(Stored data)
-------------------------

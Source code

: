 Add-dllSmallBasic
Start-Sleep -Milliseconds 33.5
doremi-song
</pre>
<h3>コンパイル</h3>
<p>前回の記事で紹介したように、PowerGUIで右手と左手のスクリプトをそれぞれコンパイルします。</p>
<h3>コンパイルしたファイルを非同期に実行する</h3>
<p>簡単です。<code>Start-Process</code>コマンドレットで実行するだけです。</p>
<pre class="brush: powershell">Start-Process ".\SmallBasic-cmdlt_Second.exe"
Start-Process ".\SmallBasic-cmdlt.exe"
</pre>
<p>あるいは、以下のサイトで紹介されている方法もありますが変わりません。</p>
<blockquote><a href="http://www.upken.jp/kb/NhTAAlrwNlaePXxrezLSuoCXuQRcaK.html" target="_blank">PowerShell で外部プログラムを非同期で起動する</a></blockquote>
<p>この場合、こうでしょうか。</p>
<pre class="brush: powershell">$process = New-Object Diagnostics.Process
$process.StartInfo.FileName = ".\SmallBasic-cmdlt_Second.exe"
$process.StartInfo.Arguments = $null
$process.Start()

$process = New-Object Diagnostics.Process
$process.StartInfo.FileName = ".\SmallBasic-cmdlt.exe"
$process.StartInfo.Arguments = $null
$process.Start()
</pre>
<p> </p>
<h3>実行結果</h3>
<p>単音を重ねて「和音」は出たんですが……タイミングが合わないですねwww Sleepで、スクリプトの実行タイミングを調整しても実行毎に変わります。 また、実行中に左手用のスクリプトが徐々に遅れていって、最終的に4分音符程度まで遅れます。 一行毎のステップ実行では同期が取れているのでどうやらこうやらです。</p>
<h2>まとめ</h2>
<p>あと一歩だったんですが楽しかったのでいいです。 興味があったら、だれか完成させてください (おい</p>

-------------------------

> _Exercise prompt_
Above are the entries; copy every line among them that contains the word "code".

> _Answer area_
Source code
<p>簡単です。<code>Start-Process</code>コマンドレットで実行するだけです。</p>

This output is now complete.